The county is “being put into a vice between the governor’s office and the Legislature,” Griesheimer said.
State funding for all assessors’ budgets are part of $786 million in budget vetoes and restrictions that Gov. Jay Nixon said he made to bring the state budget into balance.
More than a dozen special breaks for various industries were partly to blame for the budget being out of balance, Nixon said. He vetoed those breaks, but the Legislature could still override him in the September veto session.
Therefore, local officials don’t expect to know until after the veto session whether the state funding for the county assessor’s office will be restored.
‘Are We Going to Get Paid?’
It would have meant layoffs for the assessor’s office if the county commission did not transfer funds to the office to cover the state funding shortfall, Griesheimer noted.

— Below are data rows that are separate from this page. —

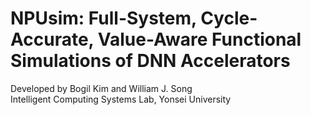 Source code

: # NPUsim: Full-System, Cycle-Accurate, Value-Aware Functional Simulations of DNN Accelerators
Developed by Bogil Kim and William J. Song\
Intelligent Computing Systems Lab, Yonsei University
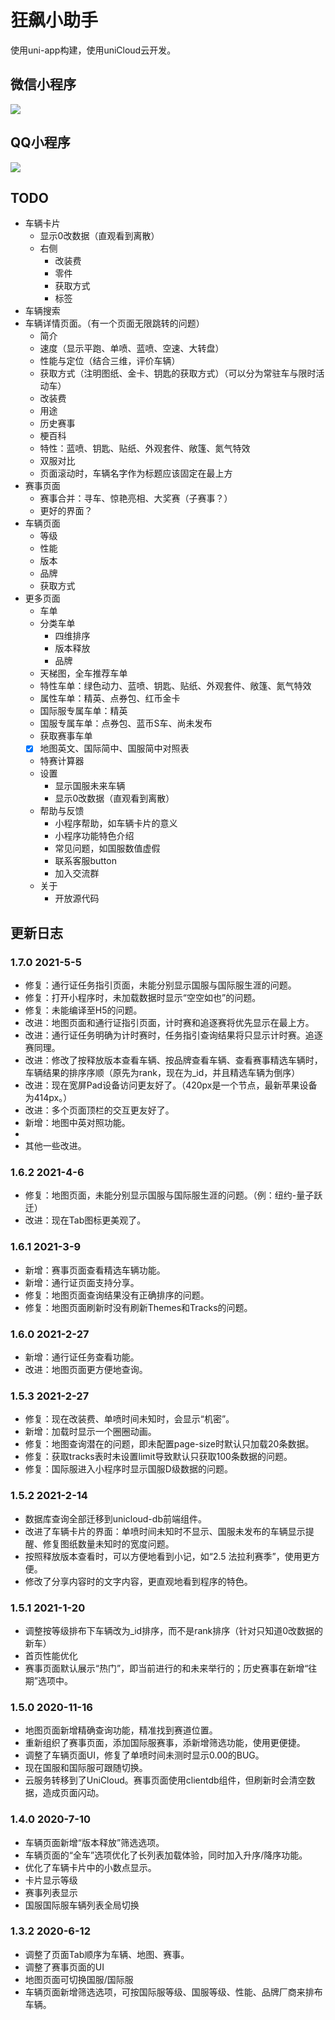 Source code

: # 狂飙小助手

使用uni-app构建，使用uniCloud云开发。

## 微信小程序

![](https://cdn.jsdelivr.net/gh/WalterBrightHub/image-hosting/20200612165059.jpg)
## QQ小程序

![](https://cdn.jsdelivr.net/gh/WalterBrightHub/image-hosting/20200612171026.png)

## TODO
+ 车辆卡片
  + 显示0改数据（直观看到离散）
  + 右侧
    + 改装费
    + 零件
    + 获取方式
    + 标签
+ 车辆搜索
+ 车辆详情页面。（有一个页面无限跳转的问题）
  + 简介
  + 速度（显示平跑、单喷、蓝喷、空速、大转盘）
  + 性能与定位（结合三维，评价车辆）
  + 获取方式（注明图纸、金卡、钥匙的获取方式）（可以分为常驻车与限时活动车）
  + 改装费
  + 用途
  + 历史赛事
  + 梗百科
  + 特性：蓝喷、钥匙、贴纸、外观套件、敞篷、氮气特效
  + 双服对比
  + 页面滚动时，车辆名字作为标题应该固定在最上方
+ 赛事页面
  + 赛事合并：寻车、惊艳亮相、大奖赛（子赛事？）
  + 更好的界面？
+ 车辆页面
  + 等级
  + 性能
  + 版本
  + 品牌
  + 获取方式
+ 更多页面
  + 车单
  + 分类车单
    + 四维排序
    + 版本释放
    + 品牌
  + 天梯图，全车推荐车单
  + 特性车单：绿色动力、蓝喷、钥匙、贴纸、外观套件、敞篷、氮气特效
  + 属性车单：精英、点券包、红币金卡
  + 国际服专属车单：精英
  + 国服专属车单：点券包、蓝币S车、尚未发布
  + 获取赛事车单
  + [x] 地图英文、国际简中、国服简中对照表
  + 特赛计算器
  + 设置
    + 显示国服未来车辆
    + 显示0改数据（直观看到离散）
  + 帮助与反馈
    + 小程序帮助，如车辆卡片的意义
    + 小程序功能特色介绍
    + 常见问题，如国服数值虚假
    + 联系客服button
    + 加入交流群
  + 关于
    + 开放源代码

## 更新日志

### 1.7.0 2021-5-5

+ 修复：通行证任务指引页面，未能分别显示国服与国际服生涯的问题。
+ 修复：打开小程序时，未加载数据时显示“空空如也”的问题。
+ 修复：未能编译至H5的问题。
+ 改进：地图页面和通行证指引页面，计时赛和追逐赛将优先显示在最上方。
+ 改进：通行证任务明确为计时赛时，任务指引查询结果将只显示计时赛。追逐赛同理。
+ 改进：修改了按释放版本查看车辆、按品牌查看车辆、查看赛事精选车辆时，车辆结果的排序序顺（原先为rank，现在为_id，并且精选车辆为倒序）
+ 改进：现在宽屏Pad设备访问更友好了。（420px是一个节点，最新苹果设备为414px。）
+ 改进：多个页面顶栏的交互更友好了。
+ 新增：地图中英对照功能。
+ 
+ 其他一些改进。
### 1.6.2 2021-4-6

+ 修复：地图页面，未能分别显示国服与国际服生涯的问题。（例：纽约-量子跃迁）
+ 改进：现在Tab图标更美观了。

### 1.6.1 2021-3-9

+ 新增：赛事页面查看精选车辆功能。
+ 新增：通行证页面支持分享。
+ 修复：地图页面查询结果没有正确排序的问题。
+ 修复：地图页面刷新时没有刷新Themes和Tracks的问题。

### 1.6.0 2021-2-27

+ 新增：通行证任务查看功能。
+ 改进：地图页面更方便地查询。

### 1.5.3 2021-2-27

+ 修复：现在改装费、单喷时间未知时，会显示“机密”。
+ 新增：加载时显示一个圈圈动画。
+ 修复：地图查询潜在的问题，即未配置page-size时默认只加载20条数据。
+ 修复：获取tracks表时未设置limit导致默认只获取100条数据的问题。
+ 修复：国际服进入小程序时显示国服D级数据的问题。

### 1.5.2 2021-2-14

+ 数据库查询全部迁移到unicloud-db前端组件。
+ 改进了车辆卡片的界面：单喷时间未知时不显示、国服未发布的车辆显示提醒、修复图纸数量未知时的宽度问题。
+ 按照释放版本查看时，可以方便地看到小记，如“2.5 法拉利赛季”，使用更方便。
+ 修改了分享内容时的文字内容，更直观地看到程序的特色。

### 1.5.1 2021-1-20

+ 调整按等级排布下车辆改为_id排序，而不是rank排序（针对只知道0改数据的新车）
+ 首页性能优化
+ 赛事页面默认展示“热门”，即当前进行的和未来举行的；历史赛事在新增“往期”选项中。

### 1.5.0 2020-11-16

+ 地图页面新增精确查询功能，精准找到赛道位置。
+ 重新组织了赛事页面，添加国际服赛事，添新增筛选功能，使用更便捷。
+ 调整了车辆页面UI，修复了单喷时间未测时显示0.00的BUG。
+ 现在国服和国际服可跟随切换。
+ 云服务转移到了UniCloud。赛事页面使用clientdb组件，但刷新时会清空数据，造成页面闪动。

### 1.4.0 2020-7-10

+ 车辆页面新增“版本释放”筛选选项。
+ 车辆页面的“全车”选项优化了长列表加载体验，同时加入升序/降序功能。
+ 优化了车辆卡片中的小数点显示。
+ 卡片显示等级
+ 赛事列表显示
+ 国服国际服车辆列表全局切换

### 1.3.2 2020-6-12

+ 调整了页面Tab顺序为车辆、地图、赛事。
+ 调整了赛事页面的UI
+ 地图页面可切换国服/国际服
+ 车辆页面新增筛选选项，可按国际服等级、国服等级、性能、品牌厂商来排布车辆。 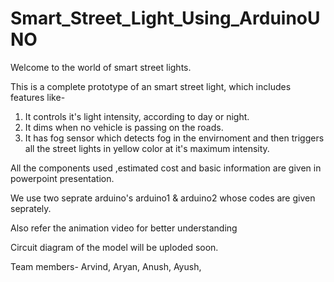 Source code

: # Smart_Street_Light_Using_ArduinoUNO

Welcome to the world of smart street lights.

This is a complete prototype of an smart street light, which includes features like-
1) It controls it's light intensity, according to day or night.
2) It dims when no vehicle is passing on the roads.
3) It has fog sensor which detects fog in the envirnoment and then triggers all the street lights in yellow color at it's maximum intensity.

All the components used ,estimated cost and basic information are given in powerpoint presentation.

We use two seprate arduino's arduino1 & arduino2 whose codes are given seprately.

Also refer the animation video for better understanding

Circuit diagram of the model will be uploded soon.

Team members-
Arvind, 
Aryan, 
Anush, 
Ayush, 

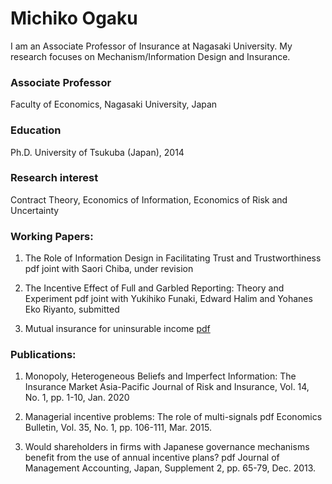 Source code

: # Michiko Ogaku
I am an Associate Professor of Insurance at Nagasaki University. My research focuses on Mechanism/Information Design and Insurance.


### Associate Professor
Faculty of Economics, Nagasaki University, Japan

### Education
Ph.D. University of Tsukuba (Japan), 2014                

### Research interest
Contract Theory, Economics of Information, Economics of Risk and Uncertainty


### Working Papers:
1. The Role of Information Design in Facilitating Trust and Trustworthiness pdf
   joint with Saori Chiba, under revision

2. The Incentive Effect of Full and Garbled Reporting: Theory and Experiment pdf
   joint with Yukihiko Funaki, Edward Halim and Yohanes Eko Riyanto, submitted

3. Mutual insurance for uninsurable income [pdf](http://arxiv.org/abs/2204.00347) 


### Publications:
1. Monopoly, Heterogeneous Beliefs and Imperfect Information: The Insurance Market
   Asia-Pacific Journal of Risk and Insurance, Vol. 14, No. 1, pp. 1-10, Jan. 2020

2. Managerial incentive problems: The role of multi-signals pdf
   Economics Bulletin, Vol. 35, No. 1, pp. 106-111, Mar. 2015.  

3. Would shareholders in firms with Japanese governance mechanisms benefit from the use of annual incentive plans?  pdf
   Journal of Management Accounting, Japan, Supplement 2, pp. 65-79, Dec. 2013.
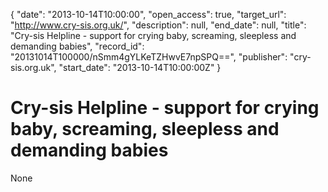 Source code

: {
  "date": "2013-10-14T10:00:00", 
  "open_access": true, 
  "target_url": "http://www.cry-sis.org.uk/", 
  "description": null, 
  "end_date": null, 
  "title": "Cry-sis Helpline - support for crying baby, screaming, sleepless and demanding babies", 
  "record_id": "20131014T100000/nSmm4gYLKeTZHwvE7npSPQ==", 
  "publisher": "cry-sis.org.uk", 
  "start_date": "2013-10-14T10:00:00Z"
}

# Cry-sis Helpline - support for crying baby, screaming, sleepless and demanding babies

None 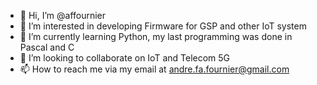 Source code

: - 👋 Hi, I’m @affournier
- 👀 I’m interested in developing Firmware for GSP and other IoT system 
- 🌱 I’m currently learning Python, my last programming was done in Pascal and C
- 💞️ I’m looking to collaborate on IoT and Telecom 5G
- 📫 How to reach me via my email at andre.fa.fournier@gmail.com

<!---
affournier/affournier is a ✨ special ✨ repository because its `README.md` (this file) appears on your GitHub profile.
You can click the Preview link to take a look at your changes.
--->
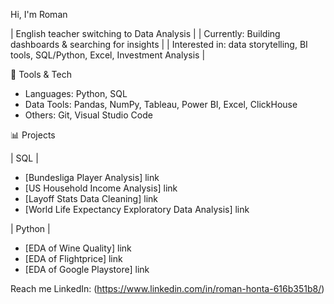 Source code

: Hi, I'm Roman

| English teacher switching to Data Analysis |
| Currently: Building dashboards & searching for insights | 
| Interested in: data storytelling, BI tools, SQL/Python, Excel, Investment Analysis |

🔧 Tools & Tech
- Languages: Python, SQL
- Data Tools: Pandas, NumPy, Tableau, Power BI, Excel, ClickHouse
- Others: Git, Visual Studio Code


📊 Projects

| SQL |
- [Bundesliga Player Analysis] link 
- [US Household Income Analysis] link 
- [Layoff Stats Data Cleaning] link 
- [World Life Expectancy Exploratory Data Analysis] link 

| Python |
- [EDA of Wine Quality] link
- [EDA of Flightprice] link
- [EDA of Google Playstore] link

Reach me 
LinkedIn: (https://www.linkedin.com/in/roman-honta-616b351b8/)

“The bottom line is you’re being held hostage right now with no (state) money coming in,” Griesheimer told Copeland.
One employee of the assessor’s office was “pale as a ghost” after hearing about the state cuts and asked, “ ‘Are we going to get paid next Thursday?’ ” Copeland said.
Copeland explained that his office is supposed to get a $3 reimbursement from the state for each parcel it reviews.
It is “ridiculous” to withhold that funding from the assessors’ offices to help bring the budget in balance, Griesheimer said.
“I don’t see legally how he (the governor) can do that,” Griesheimer said. “This (property assessment) is a mandated action by the state. You’re mandated to provide these services, and now all of the sudden they are withholding the money.”
Separate from the state money, the assessor’s office also gets about $655,000 from the county taxing entities, Copeland said.
Several years ago, Copeland had to lay off some employees and reduce some salaries for others due to a state funding cut, he said.
Now he said he is at “bare bones manpower.”
This is an “ugly” fight between the Legislature and the governor, Griesheimer said adding, “This is a blood sport right now.”
Gov. Nixon’s action on the state budget affects far more than just county assessors’ offices. Many other services, such as courts and education, are impacted by the governor’s budget vetoes and restrictions.
“As governor, it’s my responsibility under the Missouri Constitution to keep the budget in balance by ensuring the spending authorized by the General Assembly does not exceed available revenue,” Nixon said in the release. “These actions are not easy, but they are absolutely essential to putting the budget back in balance and keeping the state on a fiscally responsible path.”
Second District Commissioner Mike Schatz said the county should be “proactive” in approaching the governor’s office on the withheld funding. He added that the Missouri Association of Counties could get involved.
Griesheimer noted that the governor also froze a $3 per day increase in the reimbursement the county gets from the state for housing prisoners.